The United States has just 8 publicly available toilets per 100,000 people. This ranks the US 31st out of the countries for which there is data, tied with the likes of Botswana and Georgia.
The need for bathrooms is universal and the consequences of not having access to one are dire, uncomfortable, and as you’ll read below, potentially criminal. This dearth of dumpers, while an issue, also presents an opportunity for the Biden administration to build bi-partisan trust in government and, by way of providing an immensely needed human service, create an easy onramp to wider public acceptance of state-owned utilities such as railroads, internet, and energy. Here’s where I propose the federal government embark on a nationwide program to provide public toilets.
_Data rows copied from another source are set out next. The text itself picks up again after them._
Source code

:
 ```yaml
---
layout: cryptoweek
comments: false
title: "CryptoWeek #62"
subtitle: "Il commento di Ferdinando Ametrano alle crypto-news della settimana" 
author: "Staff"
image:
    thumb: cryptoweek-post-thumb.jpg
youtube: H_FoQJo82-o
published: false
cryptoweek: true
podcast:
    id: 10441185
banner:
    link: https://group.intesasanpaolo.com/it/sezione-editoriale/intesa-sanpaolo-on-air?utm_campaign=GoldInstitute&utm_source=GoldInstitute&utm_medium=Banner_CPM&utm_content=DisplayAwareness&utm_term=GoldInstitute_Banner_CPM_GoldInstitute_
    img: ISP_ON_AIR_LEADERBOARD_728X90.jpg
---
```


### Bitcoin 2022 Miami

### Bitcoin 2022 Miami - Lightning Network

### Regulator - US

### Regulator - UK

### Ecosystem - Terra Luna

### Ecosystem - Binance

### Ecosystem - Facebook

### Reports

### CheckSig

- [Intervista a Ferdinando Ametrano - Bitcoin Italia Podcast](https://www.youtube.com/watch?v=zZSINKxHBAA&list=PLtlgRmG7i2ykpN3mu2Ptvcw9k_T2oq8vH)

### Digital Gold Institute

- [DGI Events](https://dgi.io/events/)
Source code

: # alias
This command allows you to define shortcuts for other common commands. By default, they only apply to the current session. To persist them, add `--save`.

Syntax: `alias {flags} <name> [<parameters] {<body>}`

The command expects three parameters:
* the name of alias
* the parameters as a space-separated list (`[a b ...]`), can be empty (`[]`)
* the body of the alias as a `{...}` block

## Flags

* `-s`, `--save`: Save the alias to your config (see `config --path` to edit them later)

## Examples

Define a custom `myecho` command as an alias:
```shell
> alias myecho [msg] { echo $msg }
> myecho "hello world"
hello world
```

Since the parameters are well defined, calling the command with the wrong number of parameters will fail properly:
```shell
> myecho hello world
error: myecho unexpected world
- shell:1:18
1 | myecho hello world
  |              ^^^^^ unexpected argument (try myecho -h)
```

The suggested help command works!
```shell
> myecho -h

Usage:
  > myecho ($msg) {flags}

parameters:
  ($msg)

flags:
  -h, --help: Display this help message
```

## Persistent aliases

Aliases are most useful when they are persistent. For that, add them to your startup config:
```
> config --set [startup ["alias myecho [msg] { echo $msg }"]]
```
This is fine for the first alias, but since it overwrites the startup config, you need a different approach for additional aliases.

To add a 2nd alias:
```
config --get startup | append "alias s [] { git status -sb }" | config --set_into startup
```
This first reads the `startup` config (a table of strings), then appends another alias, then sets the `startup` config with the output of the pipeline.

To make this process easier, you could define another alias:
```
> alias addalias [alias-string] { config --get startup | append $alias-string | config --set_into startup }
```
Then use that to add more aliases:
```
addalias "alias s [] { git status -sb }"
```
Give the Public Some Sips of Trust Juice
Since the 1960’s, public trust in government has dropped significantly. At the highest, 77% of the US public trusted the government. Today, the number hovers near 20%. Historical precedent proves this number can be improved.
As demographics go, there are few larger than ‘those who urinate’. Resolving the scarcity of bathrooms in public spaces wouldn’t just benefit those of all political affiliations, it could also help invigorate trust in government from marginalized communities who are typically barred from participating in all aspects of public life, such as those who are homeless or disabled.
What’s the problem with not having bathrooms?
The unwillingness of federal, state, and municipal governments to provide access to places to pee leaves most to employ invisible networks of places to use the bathroom (eg: Starbucks, gas stations, restaurants, etc.). Basically, most of us are at the mercy of private companies willing to let us use their loos. As we’ve seen with Starbucks’ recent reconsideration of its open-door restroom policy, public reliance on private goods can leave us all in perilous positions.
Aside from the inconvenience, there’s a public health issue at stake. Lezlie Lowe, author of the book “No Place To Go: How Public Toilets Fail Our Private Needs,” reports that a lack of bathrooms increases the spread of infectious diseases like hepatitis A and shigella, both of which spread via feces.
Those of us caught with no other option but to relieve ourselves in public face criminal repercussions like fines and in some extreme cases, registering as a sex offender. For instance, from 2016 to 2021, Chicago Police issued 29,000 tickets for public urination and defecation. This would at least make some sense if it were a way for cities to generate government revenue à la parking and traffic violations, but these tickets are given mostly to people who lack the resources to pay them.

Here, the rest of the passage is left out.